» Work item
Across the data below, how many lines hold "oddíl"? Answer with that number and nothing else.

» Input
.....

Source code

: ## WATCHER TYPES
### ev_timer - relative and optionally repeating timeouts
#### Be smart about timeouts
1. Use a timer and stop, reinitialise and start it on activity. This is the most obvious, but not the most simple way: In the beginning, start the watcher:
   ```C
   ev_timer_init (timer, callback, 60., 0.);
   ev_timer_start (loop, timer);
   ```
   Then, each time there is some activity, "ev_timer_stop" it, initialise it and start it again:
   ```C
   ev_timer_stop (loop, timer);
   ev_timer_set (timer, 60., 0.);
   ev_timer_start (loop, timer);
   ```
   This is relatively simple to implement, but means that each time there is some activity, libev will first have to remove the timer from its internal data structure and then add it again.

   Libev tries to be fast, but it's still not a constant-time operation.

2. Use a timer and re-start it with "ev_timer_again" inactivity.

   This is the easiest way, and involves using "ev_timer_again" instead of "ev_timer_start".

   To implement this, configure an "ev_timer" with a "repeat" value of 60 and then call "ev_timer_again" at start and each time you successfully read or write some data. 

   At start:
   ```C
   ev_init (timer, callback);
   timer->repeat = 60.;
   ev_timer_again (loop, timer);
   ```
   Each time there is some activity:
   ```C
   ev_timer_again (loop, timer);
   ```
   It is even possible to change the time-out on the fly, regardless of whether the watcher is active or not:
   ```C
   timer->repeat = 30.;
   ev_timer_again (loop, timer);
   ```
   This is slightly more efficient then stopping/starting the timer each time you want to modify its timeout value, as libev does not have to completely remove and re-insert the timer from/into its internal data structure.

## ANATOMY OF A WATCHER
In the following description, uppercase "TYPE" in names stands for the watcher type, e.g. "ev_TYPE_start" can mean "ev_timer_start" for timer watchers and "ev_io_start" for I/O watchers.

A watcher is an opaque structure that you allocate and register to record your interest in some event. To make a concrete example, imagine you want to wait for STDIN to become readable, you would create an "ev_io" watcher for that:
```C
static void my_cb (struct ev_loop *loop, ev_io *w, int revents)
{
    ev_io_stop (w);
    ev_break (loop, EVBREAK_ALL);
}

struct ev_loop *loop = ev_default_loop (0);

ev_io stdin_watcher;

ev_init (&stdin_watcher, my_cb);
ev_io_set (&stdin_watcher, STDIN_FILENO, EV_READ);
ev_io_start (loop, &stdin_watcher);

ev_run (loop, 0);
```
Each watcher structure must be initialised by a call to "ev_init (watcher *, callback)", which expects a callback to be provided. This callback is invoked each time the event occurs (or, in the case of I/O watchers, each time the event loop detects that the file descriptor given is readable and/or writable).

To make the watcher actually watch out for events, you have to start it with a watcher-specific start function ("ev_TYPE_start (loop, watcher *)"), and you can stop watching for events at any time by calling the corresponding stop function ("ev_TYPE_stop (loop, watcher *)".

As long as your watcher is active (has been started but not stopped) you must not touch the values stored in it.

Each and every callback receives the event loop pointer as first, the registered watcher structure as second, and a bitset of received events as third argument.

.....

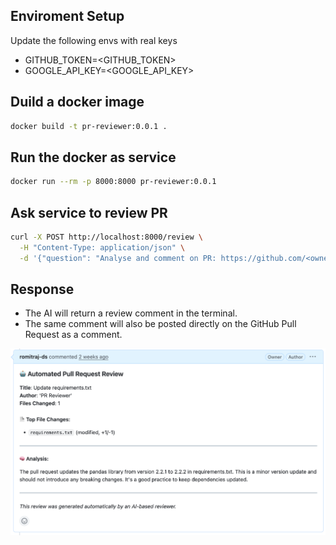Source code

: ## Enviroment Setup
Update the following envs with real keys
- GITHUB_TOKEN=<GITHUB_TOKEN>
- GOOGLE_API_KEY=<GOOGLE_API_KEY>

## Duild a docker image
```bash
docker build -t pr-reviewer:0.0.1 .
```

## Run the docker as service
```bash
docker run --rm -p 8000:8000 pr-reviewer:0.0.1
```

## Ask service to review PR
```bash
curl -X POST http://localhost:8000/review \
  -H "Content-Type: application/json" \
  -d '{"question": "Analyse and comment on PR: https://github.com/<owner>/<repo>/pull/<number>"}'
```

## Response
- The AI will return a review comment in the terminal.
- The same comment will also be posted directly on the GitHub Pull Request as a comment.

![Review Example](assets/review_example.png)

.....

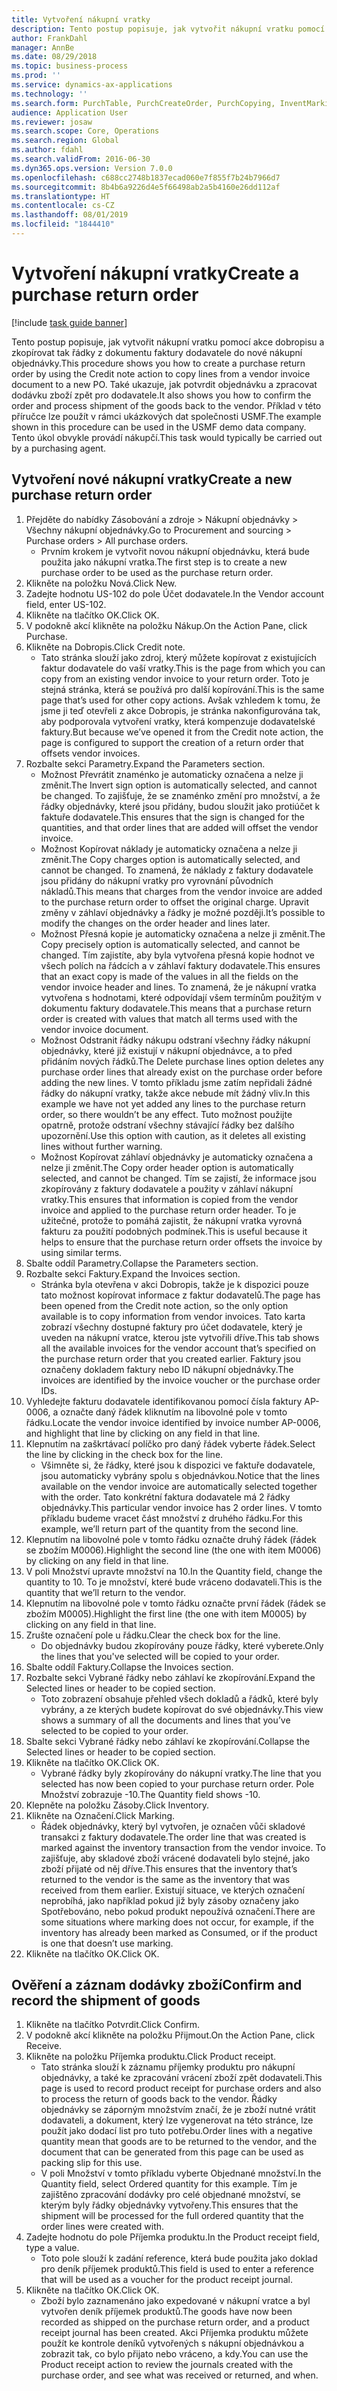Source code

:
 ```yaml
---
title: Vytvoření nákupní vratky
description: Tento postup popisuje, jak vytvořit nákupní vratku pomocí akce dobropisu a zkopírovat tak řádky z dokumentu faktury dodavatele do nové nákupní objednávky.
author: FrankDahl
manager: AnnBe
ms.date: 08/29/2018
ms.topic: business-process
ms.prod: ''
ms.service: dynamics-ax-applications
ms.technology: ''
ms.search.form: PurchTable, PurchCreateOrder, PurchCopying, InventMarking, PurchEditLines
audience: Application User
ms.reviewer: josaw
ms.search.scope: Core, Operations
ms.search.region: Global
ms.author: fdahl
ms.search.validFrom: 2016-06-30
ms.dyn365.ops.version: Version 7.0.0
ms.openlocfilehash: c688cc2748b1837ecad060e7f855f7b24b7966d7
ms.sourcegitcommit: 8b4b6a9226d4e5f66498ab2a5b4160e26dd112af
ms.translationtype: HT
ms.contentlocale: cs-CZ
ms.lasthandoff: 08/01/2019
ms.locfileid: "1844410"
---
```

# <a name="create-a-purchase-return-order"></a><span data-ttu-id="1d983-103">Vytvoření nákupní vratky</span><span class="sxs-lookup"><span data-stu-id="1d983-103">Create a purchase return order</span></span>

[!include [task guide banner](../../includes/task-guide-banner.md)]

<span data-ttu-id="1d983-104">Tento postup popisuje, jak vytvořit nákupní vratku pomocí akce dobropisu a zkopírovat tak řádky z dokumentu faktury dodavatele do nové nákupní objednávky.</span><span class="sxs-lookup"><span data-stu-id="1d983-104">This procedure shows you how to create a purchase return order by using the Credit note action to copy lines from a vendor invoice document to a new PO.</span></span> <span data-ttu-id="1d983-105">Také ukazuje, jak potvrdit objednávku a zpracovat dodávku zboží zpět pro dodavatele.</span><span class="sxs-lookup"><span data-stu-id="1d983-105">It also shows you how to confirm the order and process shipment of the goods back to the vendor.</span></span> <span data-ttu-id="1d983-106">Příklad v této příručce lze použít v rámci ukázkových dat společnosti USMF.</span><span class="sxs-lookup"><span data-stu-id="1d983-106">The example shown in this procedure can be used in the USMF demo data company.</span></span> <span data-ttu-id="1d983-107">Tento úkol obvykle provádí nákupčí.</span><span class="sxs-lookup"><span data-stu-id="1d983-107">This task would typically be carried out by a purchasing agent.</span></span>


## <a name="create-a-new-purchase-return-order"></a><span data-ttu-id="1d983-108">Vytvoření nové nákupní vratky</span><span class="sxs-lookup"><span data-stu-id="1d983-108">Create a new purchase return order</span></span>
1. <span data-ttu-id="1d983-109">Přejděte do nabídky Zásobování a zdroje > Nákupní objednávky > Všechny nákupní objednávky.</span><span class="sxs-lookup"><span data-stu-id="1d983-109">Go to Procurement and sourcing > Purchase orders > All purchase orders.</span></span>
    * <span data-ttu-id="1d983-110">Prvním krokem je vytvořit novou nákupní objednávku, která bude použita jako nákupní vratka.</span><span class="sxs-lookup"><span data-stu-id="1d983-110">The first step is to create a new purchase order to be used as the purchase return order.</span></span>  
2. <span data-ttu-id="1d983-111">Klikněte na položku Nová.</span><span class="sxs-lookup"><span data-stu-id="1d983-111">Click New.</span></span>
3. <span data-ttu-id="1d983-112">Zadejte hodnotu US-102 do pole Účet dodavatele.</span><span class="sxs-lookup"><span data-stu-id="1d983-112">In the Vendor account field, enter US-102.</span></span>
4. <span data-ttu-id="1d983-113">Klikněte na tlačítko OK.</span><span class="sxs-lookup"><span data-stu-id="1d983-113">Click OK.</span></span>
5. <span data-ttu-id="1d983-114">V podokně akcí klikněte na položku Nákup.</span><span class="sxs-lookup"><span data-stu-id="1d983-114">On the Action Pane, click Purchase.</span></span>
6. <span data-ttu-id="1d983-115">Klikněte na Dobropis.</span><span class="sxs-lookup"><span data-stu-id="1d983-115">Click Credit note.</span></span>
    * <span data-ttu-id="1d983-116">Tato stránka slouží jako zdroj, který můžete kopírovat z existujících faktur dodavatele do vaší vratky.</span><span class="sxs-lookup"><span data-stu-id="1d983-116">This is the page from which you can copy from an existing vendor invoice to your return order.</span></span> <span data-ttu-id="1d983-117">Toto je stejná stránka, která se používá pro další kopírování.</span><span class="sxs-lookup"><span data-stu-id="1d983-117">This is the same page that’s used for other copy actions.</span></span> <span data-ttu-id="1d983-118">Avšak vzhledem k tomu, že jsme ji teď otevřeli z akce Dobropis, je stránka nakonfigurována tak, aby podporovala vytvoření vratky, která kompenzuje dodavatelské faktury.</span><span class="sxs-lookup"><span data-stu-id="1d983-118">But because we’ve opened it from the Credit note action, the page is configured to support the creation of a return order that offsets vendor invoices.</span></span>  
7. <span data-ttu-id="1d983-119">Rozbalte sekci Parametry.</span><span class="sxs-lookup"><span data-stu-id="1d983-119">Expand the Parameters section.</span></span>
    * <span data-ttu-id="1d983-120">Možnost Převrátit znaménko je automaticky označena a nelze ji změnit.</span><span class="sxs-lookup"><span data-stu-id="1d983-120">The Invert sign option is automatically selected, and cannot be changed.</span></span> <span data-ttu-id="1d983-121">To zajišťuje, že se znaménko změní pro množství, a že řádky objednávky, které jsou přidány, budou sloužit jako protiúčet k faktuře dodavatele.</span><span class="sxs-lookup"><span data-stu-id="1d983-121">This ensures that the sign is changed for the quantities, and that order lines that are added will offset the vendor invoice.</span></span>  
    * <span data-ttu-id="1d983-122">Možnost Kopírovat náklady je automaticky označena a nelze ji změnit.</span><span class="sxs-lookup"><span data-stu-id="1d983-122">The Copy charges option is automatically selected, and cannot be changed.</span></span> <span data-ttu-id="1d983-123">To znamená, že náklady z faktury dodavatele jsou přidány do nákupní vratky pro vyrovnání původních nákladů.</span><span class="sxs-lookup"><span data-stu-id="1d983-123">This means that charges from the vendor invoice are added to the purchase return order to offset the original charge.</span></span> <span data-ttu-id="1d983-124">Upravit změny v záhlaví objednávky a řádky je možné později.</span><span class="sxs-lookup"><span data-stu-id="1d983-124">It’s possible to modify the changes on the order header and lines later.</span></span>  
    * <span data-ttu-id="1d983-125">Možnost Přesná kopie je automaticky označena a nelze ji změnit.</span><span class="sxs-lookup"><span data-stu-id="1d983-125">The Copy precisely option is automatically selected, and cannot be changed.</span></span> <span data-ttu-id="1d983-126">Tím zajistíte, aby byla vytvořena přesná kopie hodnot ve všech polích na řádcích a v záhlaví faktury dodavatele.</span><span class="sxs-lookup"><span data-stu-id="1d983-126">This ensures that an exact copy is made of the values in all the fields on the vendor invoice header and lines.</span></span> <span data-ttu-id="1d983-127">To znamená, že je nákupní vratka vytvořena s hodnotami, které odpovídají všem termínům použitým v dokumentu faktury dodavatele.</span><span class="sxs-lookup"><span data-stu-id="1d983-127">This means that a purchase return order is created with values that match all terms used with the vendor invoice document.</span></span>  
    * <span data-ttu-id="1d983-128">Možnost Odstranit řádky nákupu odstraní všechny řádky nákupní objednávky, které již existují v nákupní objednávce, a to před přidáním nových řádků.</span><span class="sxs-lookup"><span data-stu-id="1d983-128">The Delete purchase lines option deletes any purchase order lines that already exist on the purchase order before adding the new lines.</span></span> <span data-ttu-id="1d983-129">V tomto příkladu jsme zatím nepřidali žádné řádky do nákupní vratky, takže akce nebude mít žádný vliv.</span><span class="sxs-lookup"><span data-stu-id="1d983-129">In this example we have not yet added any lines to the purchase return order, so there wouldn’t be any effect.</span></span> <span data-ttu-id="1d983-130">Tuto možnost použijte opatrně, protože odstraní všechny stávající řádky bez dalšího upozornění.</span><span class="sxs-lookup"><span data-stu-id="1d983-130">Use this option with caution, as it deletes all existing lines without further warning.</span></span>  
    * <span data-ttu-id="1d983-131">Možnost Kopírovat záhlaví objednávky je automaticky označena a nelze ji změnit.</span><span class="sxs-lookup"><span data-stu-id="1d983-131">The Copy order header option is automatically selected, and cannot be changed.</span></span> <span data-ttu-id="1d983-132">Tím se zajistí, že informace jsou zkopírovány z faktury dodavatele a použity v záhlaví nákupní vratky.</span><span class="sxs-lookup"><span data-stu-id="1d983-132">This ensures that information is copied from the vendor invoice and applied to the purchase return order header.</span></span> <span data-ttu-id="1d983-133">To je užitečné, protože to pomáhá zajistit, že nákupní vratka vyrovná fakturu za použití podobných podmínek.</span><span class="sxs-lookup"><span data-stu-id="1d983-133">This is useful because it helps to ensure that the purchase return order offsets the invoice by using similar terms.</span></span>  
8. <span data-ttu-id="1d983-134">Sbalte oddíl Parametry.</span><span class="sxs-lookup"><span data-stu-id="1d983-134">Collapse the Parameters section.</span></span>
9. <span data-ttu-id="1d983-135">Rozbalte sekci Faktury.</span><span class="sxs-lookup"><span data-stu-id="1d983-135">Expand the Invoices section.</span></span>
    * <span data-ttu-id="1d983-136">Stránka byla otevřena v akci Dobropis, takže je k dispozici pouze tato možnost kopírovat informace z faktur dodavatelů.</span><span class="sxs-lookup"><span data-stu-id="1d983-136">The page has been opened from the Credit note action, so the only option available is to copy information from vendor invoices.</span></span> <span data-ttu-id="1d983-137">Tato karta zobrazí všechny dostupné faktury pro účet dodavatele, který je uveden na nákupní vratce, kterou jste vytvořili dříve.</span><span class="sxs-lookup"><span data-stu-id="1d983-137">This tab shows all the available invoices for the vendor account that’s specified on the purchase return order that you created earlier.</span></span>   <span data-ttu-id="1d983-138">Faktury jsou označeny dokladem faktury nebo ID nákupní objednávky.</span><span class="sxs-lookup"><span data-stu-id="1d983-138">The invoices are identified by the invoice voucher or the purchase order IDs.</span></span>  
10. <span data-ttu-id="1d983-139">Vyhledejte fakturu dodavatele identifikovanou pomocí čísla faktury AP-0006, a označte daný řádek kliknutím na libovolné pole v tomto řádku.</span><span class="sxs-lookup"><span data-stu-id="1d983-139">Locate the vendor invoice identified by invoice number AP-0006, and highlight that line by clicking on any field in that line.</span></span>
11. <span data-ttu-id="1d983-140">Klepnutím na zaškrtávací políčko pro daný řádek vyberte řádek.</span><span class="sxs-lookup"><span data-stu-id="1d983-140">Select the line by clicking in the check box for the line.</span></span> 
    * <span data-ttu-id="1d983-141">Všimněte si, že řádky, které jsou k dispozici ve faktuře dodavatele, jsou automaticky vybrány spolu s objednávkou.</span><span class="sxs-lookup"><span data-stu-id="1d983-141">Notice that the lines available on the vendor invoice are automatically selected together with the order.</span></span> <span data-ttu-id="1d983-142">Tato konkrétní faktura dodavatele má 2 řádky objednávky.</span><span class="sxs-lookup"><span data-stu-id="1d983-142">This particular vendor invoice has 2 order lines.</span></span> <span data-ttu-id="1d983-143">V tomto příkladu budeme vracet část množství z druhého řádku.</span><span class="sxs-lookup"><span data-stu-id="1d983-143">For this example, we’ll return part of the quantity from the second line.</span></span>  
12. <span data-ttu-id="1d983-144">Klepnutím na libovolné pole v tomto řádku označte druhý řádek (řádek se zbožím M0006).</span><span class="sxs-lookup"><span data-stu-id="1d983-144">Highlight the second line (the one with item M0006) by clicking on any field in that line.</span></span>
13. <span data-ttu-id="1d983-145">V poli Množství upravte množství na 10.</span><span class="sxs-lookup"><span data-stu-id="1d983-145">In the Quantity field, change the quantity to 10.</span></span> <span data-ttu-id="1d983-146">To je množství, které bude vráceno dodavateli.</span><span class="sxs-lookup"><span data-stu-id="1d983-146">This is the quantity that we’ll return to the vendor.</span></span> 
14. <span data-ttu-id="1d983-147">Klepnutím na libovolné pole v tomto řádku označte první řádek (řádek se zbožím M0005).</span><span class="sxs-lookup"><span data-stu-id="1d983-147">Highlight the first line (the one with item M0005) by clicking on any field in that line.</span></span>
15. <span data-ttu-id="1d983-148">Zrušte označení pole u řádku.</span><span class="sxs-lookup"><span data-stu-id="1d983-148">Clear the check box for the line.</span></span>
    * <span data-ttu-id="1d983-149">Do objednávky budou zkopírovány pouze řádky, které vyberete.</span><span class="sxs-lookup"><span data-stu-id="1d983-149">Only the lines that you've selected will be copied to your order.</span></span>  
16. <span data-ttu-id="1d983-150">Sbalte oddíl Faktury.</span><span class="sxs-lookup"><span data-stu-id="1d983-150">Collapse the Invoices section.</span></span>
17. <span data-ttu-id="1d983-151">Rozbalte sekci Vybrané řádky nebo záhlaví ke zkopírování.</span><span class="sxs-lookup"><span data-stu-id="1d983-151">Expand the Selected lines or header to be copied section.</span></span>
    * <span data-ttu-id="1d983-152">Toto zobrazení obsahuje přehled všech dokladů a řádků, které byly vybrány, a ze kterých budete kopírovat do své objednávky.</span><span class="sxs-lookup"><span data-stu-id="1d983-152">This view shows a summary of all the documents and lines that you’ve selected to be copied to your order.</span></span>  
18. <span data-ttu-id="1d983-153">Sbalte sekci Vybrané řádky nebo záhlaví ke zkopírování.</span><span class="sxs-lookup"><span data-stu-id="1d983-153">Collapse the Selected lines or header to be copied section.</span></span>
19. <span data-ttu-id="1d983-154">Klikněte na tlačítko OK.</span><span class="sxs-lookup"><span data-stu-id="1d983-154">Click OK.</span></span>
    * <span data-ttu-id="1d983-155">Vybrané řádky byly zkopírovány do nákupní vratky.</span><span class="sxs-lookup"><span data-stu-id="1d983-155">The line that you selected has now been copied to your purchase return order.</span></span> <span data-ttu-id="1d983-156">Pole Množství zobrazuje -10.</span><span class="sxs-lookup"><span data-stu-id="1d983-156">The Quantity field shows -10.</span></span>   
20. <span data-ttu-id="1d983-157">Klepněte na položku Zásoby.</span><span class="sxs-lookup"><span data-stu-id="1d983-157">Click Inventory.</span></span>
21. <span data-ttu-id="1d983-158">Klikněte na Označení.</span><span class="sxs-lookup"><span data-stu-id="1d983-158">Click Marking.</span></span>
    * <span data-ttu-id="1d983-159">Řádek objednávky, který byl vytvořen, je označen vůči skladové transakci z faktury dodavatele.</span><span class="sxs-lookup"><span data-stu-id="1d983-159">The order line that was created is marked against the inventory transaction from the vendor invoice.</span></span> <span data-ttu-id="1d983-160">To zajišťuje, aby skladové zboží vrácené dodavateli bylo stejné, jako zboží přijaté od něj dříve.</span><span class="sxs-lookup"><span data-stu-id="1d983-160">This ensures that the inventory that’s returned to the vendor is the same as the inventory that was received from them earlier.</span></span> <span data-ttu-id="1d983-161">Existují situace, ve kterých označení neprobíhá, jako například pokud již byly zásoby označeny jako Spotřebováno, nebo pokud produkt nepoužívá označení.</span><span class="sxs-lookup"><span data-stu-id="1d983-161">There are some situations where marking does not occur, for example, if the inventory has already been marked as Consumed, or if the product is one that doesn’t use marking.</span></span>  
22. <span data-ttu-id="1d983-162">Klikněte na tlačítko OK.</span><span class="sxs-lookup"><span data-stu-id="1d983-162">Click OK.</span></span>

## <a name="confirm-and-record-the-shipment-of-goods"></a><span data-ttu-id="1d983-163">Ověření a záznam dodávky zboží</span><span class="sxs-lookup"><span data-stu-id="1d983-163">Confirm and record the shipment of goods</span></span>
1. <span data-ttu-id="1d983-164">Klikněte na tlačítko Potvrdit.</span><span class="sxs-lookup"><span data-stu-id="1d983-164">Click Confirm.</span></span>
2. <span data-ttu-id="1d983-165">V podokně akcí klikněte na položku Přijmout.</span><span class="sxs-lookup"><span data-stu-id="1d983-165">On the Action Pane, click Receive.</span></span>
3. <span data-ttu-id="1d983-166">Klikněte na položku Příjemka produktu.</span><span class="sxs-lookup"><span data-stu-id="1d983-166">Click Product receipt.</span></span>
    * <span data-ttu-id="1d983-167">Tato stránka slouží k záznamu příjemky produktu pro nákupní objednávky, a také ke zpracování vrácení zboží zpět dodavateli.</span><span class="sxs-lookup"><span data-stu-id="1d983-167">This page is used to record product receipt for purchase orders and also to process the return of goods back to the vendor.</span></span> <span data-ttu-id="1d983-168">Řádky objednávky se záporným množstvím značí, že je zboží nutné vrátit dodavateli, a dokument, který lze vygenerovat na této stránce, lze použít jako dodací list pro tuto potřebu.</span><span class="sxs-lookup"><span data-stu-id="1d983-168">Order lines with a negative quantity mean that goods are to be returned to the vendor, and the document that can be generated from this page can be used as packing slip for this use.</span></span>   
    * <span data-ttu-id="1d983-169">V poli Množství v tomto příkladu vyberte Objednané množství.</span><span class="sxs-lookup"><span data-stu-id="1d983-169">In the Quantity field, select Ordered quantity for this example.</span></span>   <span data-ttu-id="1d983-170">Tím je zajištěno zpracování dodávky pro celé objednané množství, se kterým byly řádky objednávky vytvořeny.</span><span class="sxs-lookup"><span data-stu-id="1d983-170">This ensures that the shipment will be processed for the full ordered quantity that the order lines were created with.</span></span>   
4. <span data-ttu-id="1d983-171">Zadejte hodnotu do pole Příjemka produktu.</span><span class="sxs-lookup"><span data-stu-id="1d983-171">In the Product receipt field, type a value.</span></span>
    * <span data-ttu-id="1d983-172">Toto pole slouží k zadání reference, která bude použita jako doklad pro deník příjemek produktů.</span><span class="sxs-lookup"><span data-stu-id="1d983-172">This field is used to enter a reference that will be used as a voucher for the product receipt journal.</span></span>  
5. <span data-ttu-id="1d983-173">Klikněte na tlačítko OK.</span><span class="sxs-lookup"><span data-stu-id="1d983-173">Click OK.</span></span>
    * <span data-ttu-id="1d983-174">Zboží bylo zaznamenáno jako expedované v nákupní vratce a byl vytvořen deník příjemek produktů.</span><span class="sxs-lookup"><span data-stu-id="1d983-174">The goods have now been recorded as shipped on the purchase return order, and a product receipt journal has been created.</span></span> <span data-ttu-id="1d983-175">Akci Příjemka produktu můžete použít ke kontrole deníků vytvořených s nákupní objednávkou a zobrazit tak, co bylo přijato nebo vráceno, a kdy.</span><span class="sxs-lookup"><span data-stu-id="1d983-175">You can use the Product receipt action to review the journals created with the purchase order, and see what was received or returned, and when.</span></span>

.....

» Reply
2